My Ultimate Chocolate Chip Cookie Recipe
Recipe type: Dessert, cookies
Yield: 24 3-3.5 inch cookies
  • 2 sticks (1 cup / 225g) unsalted butter
  • 1 vanilla bean
  • one medium ice cube (weighing 0.8 oz/ 24 grams)
  • 3 cups (390 g) all purpose flour
  • 1.5 tsp (9g) baking soda
  • 1 tsp (6g) coarse kosher salt
  • 2 large eggs (weighing about 115g)
  • 2 tsp (9g) vanilla extract
  • ¼ cup (45g) granulated sugar
  • ¼ cup (53g) raw ("turbinado") sugar
  • 1¾ cup (370 g) dark brown sugar, packed
  • 12 oz. (340g) chocolate chips (or your favorite chocolate, roughly chopped)
  • flaky vanilla salt (*see note)
  1. Preheat the oven to 350°F if baking right away.

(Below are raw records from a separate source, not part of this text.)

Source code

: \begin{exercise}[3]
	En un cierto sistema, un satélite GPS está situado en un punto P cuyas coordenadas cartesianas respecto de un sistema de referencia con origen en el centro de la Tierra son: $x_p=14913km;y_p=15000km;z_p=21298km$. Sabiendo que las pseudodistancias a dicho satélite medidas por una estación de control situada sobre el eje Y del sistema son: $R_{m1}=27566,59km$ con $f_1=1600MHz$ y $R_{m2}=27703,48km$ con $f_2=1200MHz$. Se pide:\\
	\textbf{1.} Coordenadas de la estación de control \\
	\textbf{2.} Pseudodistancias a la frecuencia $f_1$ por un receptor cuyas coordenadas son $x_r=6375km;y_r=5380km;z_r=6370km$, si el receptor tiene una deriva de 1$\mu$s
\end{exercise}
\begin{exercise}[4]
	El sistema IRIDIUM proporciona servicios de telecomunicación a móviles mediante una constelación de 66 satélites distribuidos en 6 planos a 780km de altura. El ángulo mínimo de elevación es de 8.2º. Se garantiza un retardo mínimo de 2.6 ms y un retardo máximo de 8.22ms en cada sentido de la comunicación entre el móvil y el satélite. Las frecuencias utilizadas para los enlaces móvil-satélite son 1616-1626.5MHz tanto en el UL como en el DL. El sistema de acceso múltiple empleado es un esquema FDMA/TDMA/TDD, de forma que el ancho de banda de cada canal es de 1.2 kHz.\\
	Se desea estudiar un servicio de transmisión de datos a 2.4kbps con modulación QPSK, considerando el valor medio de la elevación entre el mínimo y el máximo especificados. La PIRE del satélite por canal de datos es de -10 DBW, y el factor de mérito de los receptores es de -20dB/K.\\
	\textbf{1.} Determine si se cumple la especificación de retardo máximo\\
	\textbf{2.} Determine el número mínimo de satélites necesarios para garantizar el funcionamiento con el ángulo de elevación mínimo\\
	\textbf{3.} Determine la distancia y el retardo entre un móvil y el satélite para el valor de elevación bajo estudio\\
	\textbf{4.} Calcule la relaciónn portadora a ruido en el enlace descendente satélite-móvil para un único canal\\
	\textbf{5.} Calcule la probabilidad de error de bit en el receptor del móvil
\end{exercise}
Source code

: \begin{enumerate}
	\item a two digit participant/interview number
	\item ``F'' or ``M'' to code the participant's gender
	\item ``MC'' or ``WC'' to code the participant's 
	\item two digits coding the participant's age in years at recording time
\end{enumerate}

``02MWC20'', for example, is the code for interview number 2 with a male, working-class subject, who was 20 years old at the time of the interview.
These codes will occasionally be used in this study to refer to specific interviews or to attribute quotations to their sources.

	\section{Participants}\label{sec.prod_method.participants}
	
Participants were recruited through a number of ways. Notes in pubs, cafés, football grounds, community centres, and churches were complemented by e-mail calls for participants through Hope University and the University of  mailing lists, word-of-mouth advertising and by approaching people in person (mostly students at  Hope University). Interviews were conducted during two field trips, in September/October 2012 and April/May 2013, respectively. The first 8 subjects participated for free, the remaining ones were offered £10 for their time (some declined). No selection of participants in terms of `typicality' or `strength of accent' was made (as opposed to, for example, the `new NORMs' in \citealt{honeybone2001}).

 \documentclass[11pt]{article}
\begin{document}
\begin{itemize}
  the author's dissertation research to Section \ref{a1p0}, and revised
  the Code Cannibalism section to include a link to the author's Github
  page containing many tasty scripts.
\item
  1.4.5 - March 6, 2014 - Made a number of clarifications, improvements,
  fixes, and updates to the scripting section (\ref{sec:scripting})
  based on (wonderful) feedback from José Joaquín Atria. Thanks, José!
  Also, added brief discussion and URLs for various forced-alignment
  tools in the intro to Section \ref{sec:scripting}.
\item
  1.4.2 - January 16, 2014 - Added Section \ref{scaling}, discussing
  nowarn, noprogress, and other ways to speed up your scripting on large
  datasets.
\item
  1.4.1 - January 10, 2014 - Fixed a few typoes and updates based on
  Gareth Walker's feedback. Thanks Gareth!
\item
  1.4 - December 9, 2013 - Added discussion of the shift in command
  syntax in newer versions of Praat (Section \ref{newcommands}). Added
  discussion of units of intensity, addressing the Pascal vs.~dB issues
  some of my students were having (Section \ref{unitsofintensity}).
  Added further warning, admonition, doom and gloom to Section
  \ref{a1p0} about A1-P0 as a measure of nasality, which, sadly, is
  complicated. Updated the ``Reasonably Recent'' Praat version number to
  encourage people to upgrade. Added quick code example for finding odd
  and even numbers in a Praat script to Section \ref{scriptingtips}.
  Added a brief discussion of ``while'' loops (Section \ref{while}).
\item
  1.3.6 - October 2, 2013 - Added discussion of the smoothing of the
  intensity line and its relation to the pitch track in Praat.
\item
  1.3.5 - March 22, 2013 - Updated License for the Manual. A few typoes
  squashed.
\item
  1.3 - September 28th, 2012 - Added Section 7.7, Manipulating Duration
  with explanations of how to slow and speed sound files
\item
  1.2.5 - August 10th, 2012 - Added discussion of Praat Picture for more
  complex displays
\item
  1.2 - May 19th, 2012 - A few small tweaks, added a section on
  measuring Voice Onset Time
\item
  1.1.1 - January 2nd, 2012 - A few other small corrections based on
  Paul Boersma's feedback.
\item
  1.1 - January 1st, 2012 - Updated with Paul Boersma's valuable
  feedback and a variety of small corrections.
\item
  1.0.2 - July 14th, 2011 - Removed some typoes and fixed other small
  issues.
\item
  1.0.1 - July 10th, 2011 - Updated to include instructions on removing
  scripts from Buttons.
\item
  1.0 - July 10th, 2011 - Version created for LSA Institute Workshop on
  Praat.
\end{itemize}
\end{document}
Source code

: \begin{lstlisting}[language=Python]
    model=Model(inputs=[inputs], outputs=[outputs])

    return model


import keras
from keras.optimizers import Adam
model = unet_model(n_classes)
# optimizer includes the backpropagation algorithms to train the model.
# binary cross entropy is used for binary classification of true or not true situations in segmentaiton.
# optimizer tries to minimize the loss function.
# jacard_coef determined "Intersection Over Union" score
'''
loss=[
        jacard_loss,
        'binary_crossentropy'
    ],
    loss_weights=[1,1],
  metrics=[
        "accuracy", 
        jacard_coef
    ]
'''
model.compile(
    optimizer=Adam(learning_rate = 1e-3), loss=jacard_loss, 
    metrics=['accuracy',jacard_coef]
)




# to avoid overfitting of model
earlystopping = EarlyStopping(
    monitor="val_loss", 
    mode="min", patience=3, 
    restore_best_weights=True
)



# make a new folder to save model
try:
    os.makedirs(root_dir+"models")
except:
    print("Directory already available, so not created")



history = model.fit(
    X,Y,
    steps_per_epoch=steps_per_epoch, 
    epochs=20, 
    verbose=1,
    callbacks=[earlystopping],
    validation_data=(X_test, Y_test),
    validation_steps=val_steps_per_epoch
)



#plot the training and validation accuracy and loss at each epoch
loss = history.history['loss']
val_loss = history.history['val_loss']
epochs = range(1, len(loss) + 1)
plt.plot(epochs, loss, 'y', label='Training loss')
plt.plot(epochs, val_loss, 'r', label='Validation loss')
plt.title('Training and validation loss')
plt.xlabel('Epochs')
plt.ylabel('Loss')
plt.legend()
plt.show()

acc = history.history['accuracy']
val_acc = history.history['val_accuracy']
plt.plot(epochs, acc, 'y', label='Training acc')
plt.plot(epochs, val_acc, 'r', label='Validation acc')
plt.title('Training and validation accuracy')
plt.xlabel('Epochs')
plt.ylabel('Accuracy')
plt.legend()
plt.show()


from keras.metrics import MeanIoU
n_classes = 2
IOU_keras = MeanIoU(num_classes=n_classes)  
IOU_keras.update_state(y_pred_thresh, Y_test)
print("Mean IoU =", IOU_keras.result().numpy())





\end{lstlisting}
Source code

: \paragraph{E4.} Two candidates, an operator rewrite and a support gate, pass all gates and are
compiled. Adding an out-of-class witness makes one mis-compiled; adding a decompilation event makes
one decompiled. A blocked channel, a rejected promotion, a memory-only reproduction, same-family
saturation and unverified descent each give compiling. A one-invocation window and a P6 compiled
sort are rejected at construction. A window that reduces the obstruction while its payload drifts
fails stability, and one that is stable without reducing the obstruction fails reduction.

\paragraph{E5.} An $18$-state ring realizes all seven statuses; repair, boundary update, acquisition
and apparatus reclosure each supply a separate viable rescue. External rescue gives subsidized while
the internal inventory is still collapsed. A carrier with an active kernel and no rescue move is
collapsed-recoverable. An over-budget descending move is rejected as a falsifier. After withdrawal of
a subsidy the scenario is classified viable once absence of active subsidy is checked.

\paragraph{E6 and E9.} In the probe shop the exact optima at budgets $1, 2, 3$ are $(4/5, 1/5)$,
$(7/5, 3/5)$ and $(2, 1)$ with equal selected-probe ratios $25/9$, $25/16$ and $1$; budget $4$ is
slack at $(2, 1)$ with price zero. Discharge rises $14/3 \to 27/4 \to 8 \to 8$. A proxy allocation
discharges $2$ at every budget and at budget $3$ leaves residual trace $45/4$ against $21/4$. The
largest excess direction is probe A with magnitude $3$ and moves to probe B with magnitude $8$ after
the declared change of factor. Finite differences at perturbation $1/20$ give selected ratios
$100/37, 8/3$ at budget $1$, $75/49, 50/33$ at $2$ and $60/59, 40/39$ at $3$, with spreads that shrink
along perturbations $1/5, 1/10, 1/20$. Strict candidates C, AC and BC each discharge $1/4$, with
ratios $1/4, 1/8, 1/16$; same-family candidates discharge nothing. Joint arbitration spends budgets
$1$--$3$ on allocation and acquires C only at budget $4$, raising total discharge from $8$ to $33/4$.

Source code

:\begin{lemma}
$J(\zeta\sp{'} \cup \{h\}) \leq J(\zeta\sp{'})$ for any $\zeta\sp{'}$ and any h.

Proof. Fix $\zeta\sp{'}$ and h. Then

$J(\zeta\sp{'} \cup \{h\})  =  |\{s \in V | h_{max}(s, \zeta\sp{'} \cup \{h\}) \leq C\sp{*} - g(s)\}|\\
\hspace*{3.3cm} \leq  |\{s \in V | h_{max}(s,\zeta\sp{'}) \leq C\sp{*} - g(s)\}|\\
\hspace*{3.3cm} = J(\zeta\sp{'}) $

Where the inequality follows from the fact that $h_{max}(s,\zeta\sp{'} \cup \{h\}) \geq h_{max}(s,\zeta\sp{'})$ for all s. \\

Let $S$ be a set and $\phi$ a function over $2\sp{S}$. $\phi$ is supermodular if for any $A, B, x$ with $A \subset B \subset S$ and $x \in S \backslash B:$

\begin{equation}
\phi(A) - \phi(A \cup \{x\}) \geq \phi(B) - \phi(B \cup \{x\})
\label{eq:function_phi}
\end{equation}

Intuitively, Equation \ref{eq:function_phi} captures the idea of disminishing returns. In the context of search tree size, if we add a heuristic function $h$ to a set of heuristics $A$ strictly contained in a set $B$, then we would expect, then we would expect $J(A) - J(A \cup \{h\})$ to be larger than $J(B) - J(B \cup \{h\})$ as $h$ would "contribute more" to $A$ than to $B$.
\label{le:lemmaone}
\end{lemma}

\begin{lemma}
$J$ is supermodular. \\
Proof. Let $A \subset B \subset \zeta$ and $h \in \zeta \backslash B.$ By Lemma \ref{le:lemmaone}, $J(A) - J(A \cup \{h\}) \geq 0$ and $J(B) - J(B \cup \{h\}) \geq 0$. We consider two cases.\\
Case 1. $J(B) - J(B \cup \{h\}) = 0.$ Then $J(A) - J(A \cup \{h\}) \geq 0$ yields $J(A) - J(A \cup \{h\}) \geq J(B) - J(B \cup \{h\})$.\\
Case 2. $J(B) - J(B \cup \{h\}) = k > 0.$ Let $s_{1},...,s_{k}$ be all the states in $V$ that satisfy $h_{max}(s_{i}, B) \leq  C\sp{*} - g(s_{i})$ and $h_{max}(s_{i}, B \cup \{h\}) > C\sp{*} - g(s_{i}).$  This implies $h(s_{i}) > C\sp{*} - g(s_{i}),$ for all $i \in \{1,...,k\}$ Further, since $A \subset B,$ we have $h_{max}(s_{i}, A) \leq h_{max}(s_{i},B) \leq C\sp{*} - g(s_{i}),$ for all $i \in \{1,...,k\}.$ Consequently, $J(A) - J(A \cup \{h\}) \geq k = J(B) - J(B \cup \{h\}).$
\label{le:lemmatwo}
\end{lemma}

  2. Scrape the "caviar" out of the vanilla bean and place it into a medium skillet with the butter, along with the leftover vanilla bean pod. Warm them together over low heat until the butter is melted. Once the butter is melted, increase the heat to medium to start browning it. Whisk constantly as the butter starts to bubble and foam. Once you see brown bits on the bottom of the pan and the butter smells nutty and delicious, immediately remove from the heat and continue to whisk for another thirty seconds. (This should take about 5-10 minutes.) Here's a great tutorial for browning butter.
  3. Pour the vanilla butter into a small bowl and add your ice cube. Whisk until the ice cube has fully melted. Set aside.
  4. Whisk together the flour, baking soda and salt in a large bowl and set aside.
  5. In the bowl of your stand mixer, beat together the eggs, vanilla and granulated sugar until well mixed and the sugar has dissolved, about 3-5 minutes.
  6. Remove and discard the vanilla bean from your butter. Add the raw sugar, brown sugar and butter to the egg mixture and beat until combined and smooth.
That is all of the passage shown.